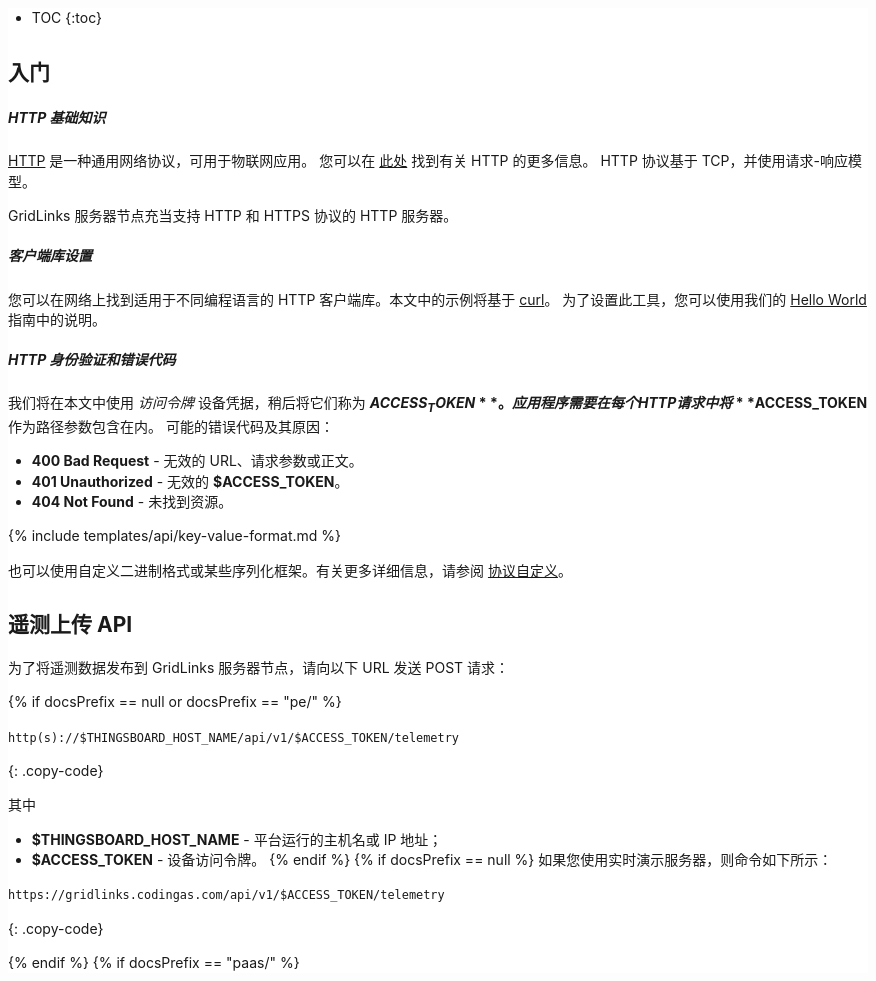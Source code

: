 * TOC
{:toc}

## 入门

##### HTTP 基础知识

[HTTP](https://en.wikipedia.org/wiki/Hypertext_Transfer_Protocol) 是一种通用网络协议，可用于物联网应用。
您可以在 [此处](https://www.w3.org/Protocols/rfc2616/rfc2616.txt) 找到有关 HTTP 的更多信息。
HTTP 协议基于 TCP，并使用请求-响应模型。

GridLinks 服务器节点充当支持 HTTP 和 HTTPS 协议的 HTTP 服务器。

##### 客户端库设置

您可以在网络上找到适用于不同编程语言的 HTTP 客户端库。本文中的示例将基于 [curl](https://en.wikipedia.org/wiki/CURL)。
为了设置此工具，您可以使用我们的 [Hello World](/docs/{{docsPrefix}}getting-started-guides/helloworld/) 指南中的说明。

##### HTTP 身份验证和错误代码

我们将在本文中使用 *访问令牌* 设备凭据，稍后将它们称为 **$ACCESS_TOKEN**。
应用程序需要在每个 HTTP 请求中将 **$ACCESS_TOKEN** 作为路径参数包含在内。
可能的错误代码及其原因：

* **400 Bad Request** - 无效的 URL、请求参数或正文。
* **401 Unauthorized** - 无效的 **$ACCESS_TOKEN**。
* **404 Not Found** - 未找到资源。

{% include templates/api/key-value-format.md %}

也可以使用自定义二进制格式或某些序列化框架。有关更多详细信息，请参阅 [协议自定义](#protocol-customization)。

## 遥测上传 API

为了将遥测数据发布到 GridLinks 服务器节点，请向以下 URL 发送 POST 请求：

{% if docsPrefix == null or docsPrefix == "pe/" %}
```shell
http(s)://$THINGSBOARD_HOST_NAME/api/v1/$ACCESS_TOKEN/telemetry
```
{: .copy-code}

其中
- **$THINGSBOARD_HOST_NAME** - 平台运行的主机名或 IP 地址；
- **$ACCESS_TOKEN** - 设备访问令牌。
{% endif %}
{% if docsPrefix == null %}
如果您使用实时演示服务器，则命令如下所示：

```shell
https://gridlinks.codingas.com/api/v1/$ACCESS_TOKEN/telemetry
```
{: .copy-code}

{% endif %}
{% if docsPrefix == "paas/" %}
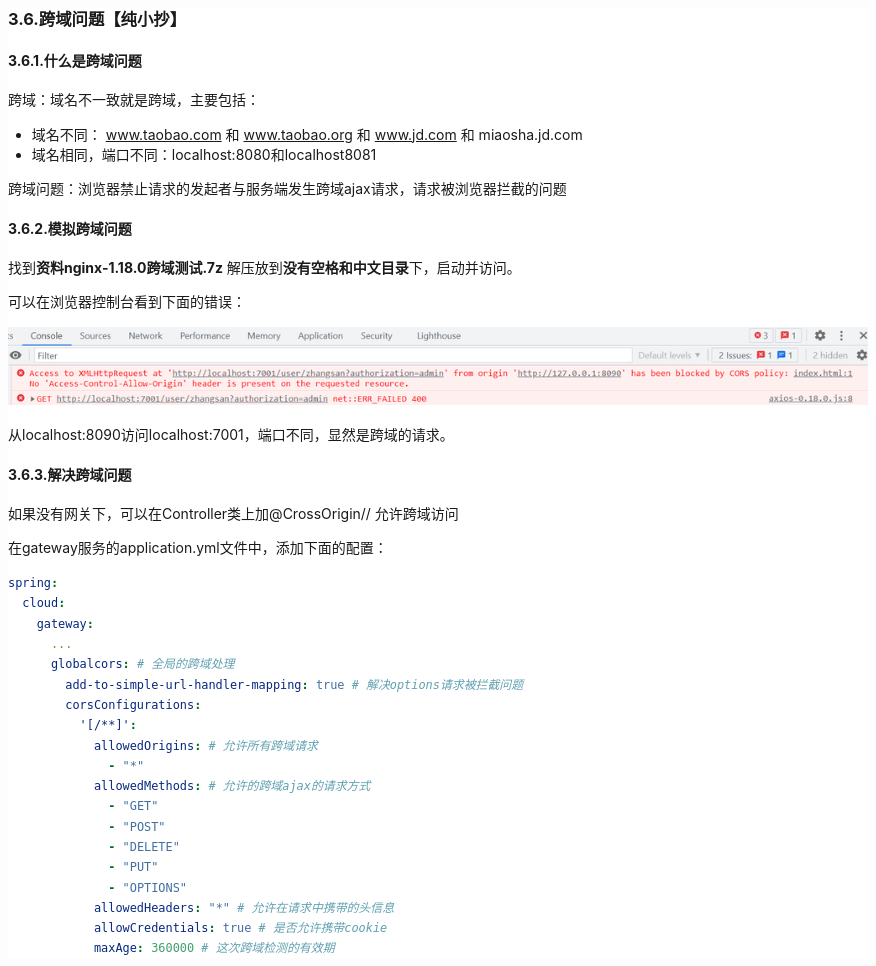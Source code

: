 ### 3.6.跨域问题【纯小抄】

#### 3.6.1.什么是跨域问题

跨域：域名不一致就是跨域，主要包括：

- 域名不同： www.taobao.com 和 www.taobao.org 和 www.jd.com 和 miaosha.jd.com
- 域名相同，端口不同：localhost:8080和localhost8081

跨域问题：浏览器禁止请求的发起者与服务端发生跨域ajax请求，请求被浏览器拦截的问题

#### 3.6.2.模拟跨域问题

找到**资料nginx-1.18.0跨域测试.7z** 解压放到**没有空格和中文目录**下，启动并访问。

可以在浏览器控制台看到下面的错误：

![63698699637](./SpringCloud_02/1636986996376.png)

从localhost:8090访问localhost:7001，端口不同，显然是跨域的请求。



#### 3.6.3.解决跨域问题

如果没有网关下，可以在Controller类上加@CrossOrigin// 允许跨域访问

在gateway服务的application.yml文件中，添加下面的配置：

```yaml
spring:
  cloud:
    gateway:
      ...
      globalcors: # 全局的跨域处理
        add-to-simple-url-handler-mapping: true # 解决options请求被拦截问题
        corsConfigurations:
          '[/**]':
            allowedOrigins: # 允许所有跨域请求 
              - "*"
            allowedMethods: # 允许的跨域ajax的请求方式
              - "GET"
              - "POST"
              - "DELETE"
              - "PUT"
              - "OPTIONS"
            allowedHeaders: "*" # 允许在请求中携带的头信息
            allowCredentials: true # 是否允许携带cookie
            maxAge: 360000 # 这次跨域检测的有效期
```


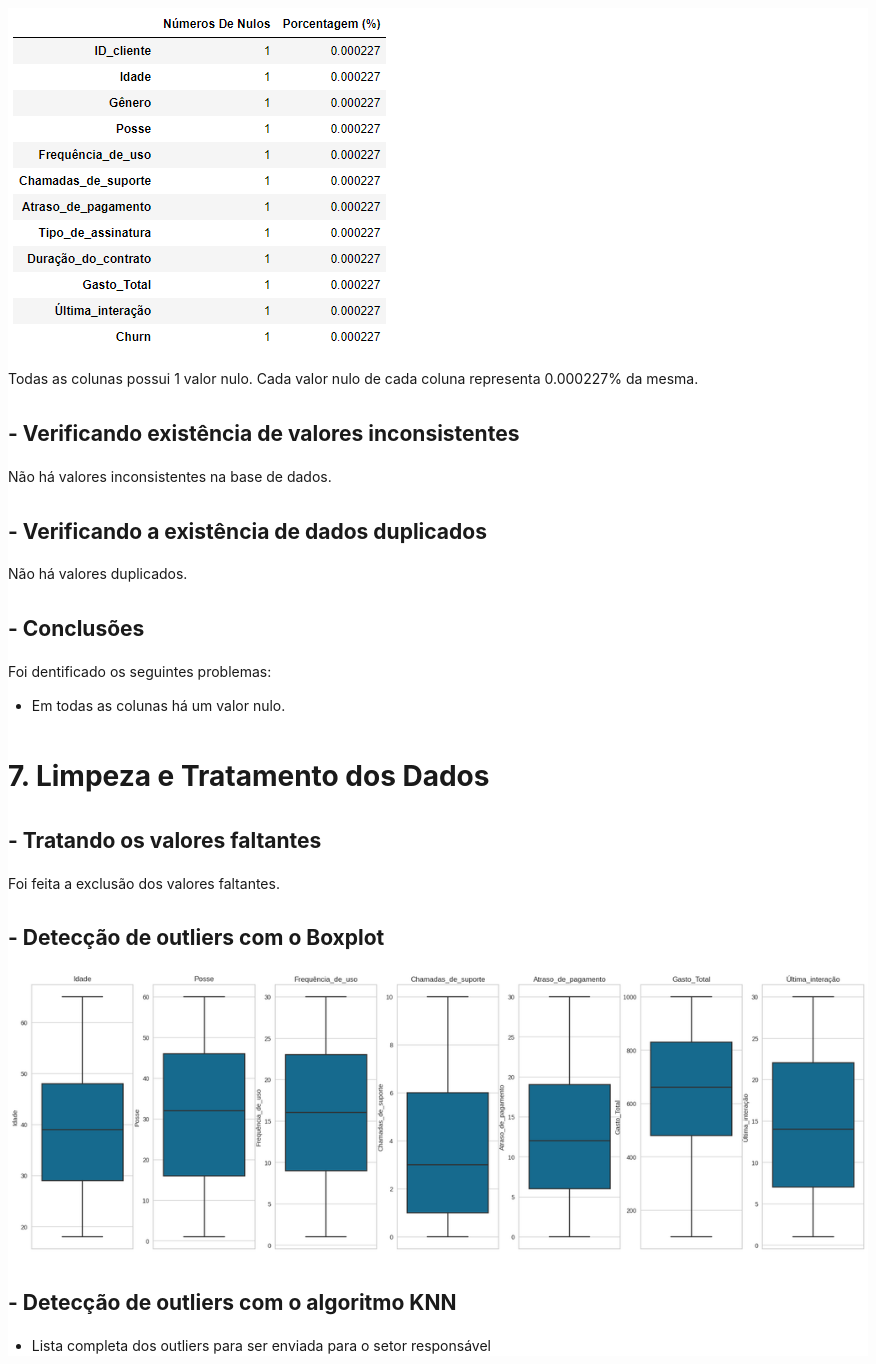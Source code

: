 ![](Imagens/3.png)

Todas as colunas possui 1 valor nulo. Cada valor nulo de cada coluna representa 0.000227% da mesma.
## - Verificando existência de valores inconsistentes
Não há valores inconsistentes na base de dados.
## - Verificando a existência de dados duplicados
Não há valores duplicados.
## - Conclusões
Foi dentificado os seguintes problemas:
* Em todas as colunas há um valor nulo.

# 7. Limpeza e Tratamento dos Dados

## - Tratando os valores faltantes
Foi feita a exclusão dos valores faltantes.
## - Detecção de outliers  com o Boxplot
![](Imagens/4.png) 
## - Detecção de outliers com o algoritmo KNN
- Lista completa dos outliers para ser enviada para o setor responsável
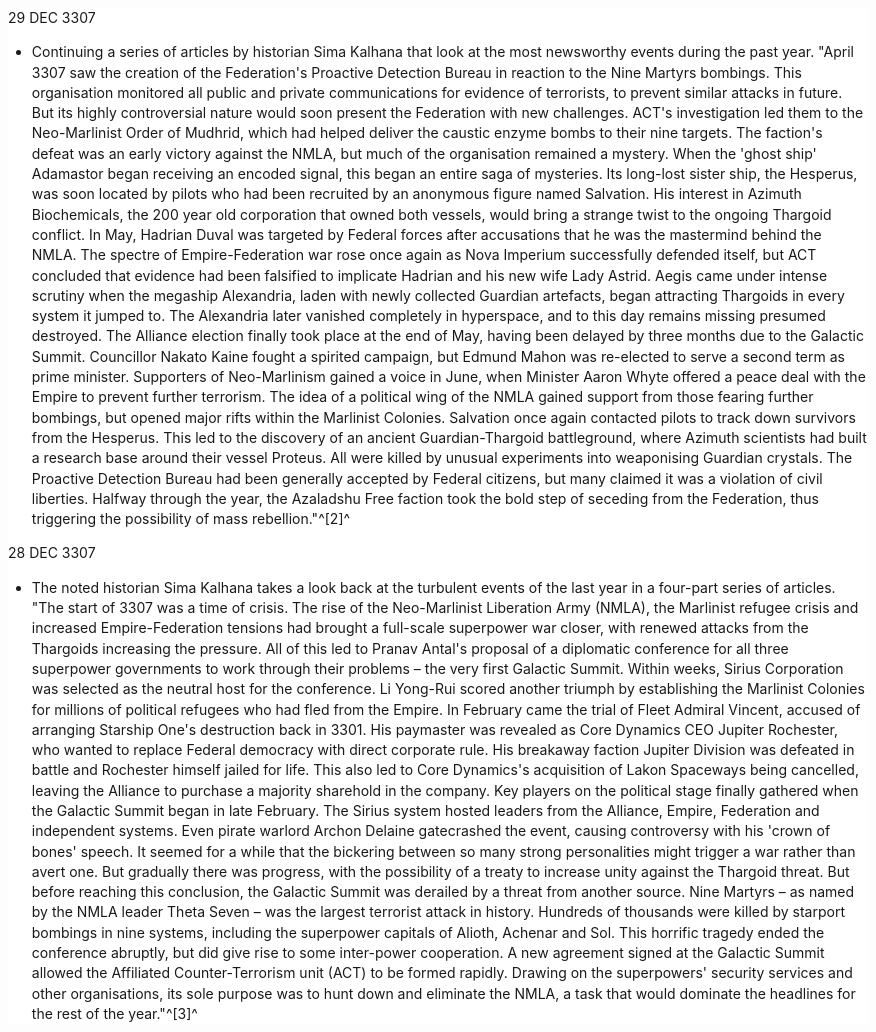 29 DEC 3307

- Continuing a series of articles by historian Sima Kalhana that look at the most newsworthy events during the past year.
"April 3307 saw the creation of the Federation's Proactive Detection Bureau in reaction to the Nine Martyrs bombings. This organisation monitored all public and private communications for evidence of terrorists, to prevent similar attacks in future. But its highly controversial nature would soon present the Federation with new challenges. ACT's investigation led them to the Neo-Marlinist Order of Mudhrid, which had helped deliver the caustic enzyme bombs to their nine targets. The faction's defeat was an early victory against the NMLA, but much of the organisation remained a mystery. When the 'ghost ship' Adamastor began receiving an encoded signal, this began an entire saga of mysteries. Its long-lost sister ship, the Hesperus, was soon located by pilots who had been recruited by an anonymous figure named Salvation. His interest in Azimuth Biochemicals, the 200 year old corporation that owned both vessels, would bring a strange twist to the ongoing Thargoid conflict. In May, Hadrian Duval was targeted by Federal forces after accusations that he was the mastermind behind the NMLA. The spectre of Empire-Federation war rose once again as Nova Imperium successfully defended itself, but ACT concluded that evidence had been falsified to implicate Hadrian and his new wife Lady Astrid. Aegis came under intense scrutiny when the megaship Alexandria, laden with newly collected Guardian artefacts, began attracting Thargoids in every system it jumped to. The Alexandria later vanished completely in hyperspace, and to this day remains missing presumed destroyed. The Alliance election finally took place at the end of May, having been delayed by three months due to the Galactic Summit. Councillor Nakato Kaine fought a spirited campaign, but Edmund Mahon was re-elected to serve a second term as prime minister. Supporters of Neo-Marlinism gained a voice in June, when Minister Aaron Whyte offered a peace deal with the Empire to prevent further terrorism. The idea of a political wing of the NMLA gained support from those fearing further bombings, but opened major rifts within the Marlinist Colonies. Salvation once again contacted pilots to track down survivors from the Hesperus. This led to the discovery of an ancient Guardian-Thargoid battleground, where Azimuth scientists had built a research base around their vessel Proteus. All were killed by unusual experiments into weaponising Guardian crystals. The Proactive Detection Bureau had been generally accepted by Federal citizens, but many claimed it was a violation of civil liberties. Halfway through the year, the Azaladshu Free faction took the bold step of seceding from the Federation, thus triggering the possibility of mass rebellion."^[2]^

28 DEC 3307

- The noted historian Sima Kalhana takes a look back at the turbulent events of the last year in a four-part series of articles.
"The start of 3307 was a time of crisis. The rise of the Neo-Marlinist Liberation Army (NMLA), the Marlinist refugee crisis and increased Empire-Federation tensions had brought a full-scale superpower war closer, with renewed attacks from the Thargoids increasing the pressure. All of this led to Pranav Antal's proposal of a diplomatic conference for all three superpower governments to work through their problems – the very first Galactic Summit. Within weeks, Sirius Corporation was selected as the neutral host for the conference. Li Yong-Rui scored another triumph by establishing the Marlinist Colonies for millions of political refugees who had fled from the Empire. In February came the trial of Fleet Admiral Vincent, accused of arranging Starship One's destruction back in 3301. His paymaster was revealed as Core Dynamics CEO Jupiter Rochester, who wanted to replace Federal democracy with direct corporate rule. His breakaway faction Jupiter Division was defeated in battle and Rochester himself jailed for life. This also led to Core Dynamics's acquisition of Lakon Spaceways being cancelled, leaving the Alliance to purchase a majority sharehold in the company. Key players on the political stage finally gathered when the Galactic Summit began in late February. The Sirius system hosted leaders from the Alliance, Empire, Federation and independent systems. Even pirate warlord Archon Delaine gatecrashed the event, causing controversy with his 'crown of bones' speech. It seemed for a while that the bickering between so many strong personalities might trigger a war rather than avert one. But gradually there was progress, with the possibility of a treaty to increase unity against the Thargoid threat. But before reaching this conclusion, the Galactic Summit was derailed by a threat from another source. Nine Martyrs – as named by the NMLA leader Theta Seven – was the largest terrorist attack in history. Hundreds of thousands were killed by starport bombings in nine systems, including the superpower capitals of Alioth, Achenar and Sol. This horrific tragedy ended the conference abruptly, but did give rise to some inter-power cooperation. A new agreement signed at the Galactic Summit allowed the Affiliated Counter-Terrorism unit (ACT) to be formed rapidly. Drawing on the superpowers' security services and other organisations, its sole purpose was to hunt down and eliminate the NMLA, a task that would dominate the headlines for the rest of the year."^[3]^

..........

## [PROBLEM DESCRIPTION]
Looking only at the lines of the material above, count those containing "端口不同" and give that number by itself.

## [WORKED SOLUTION]
2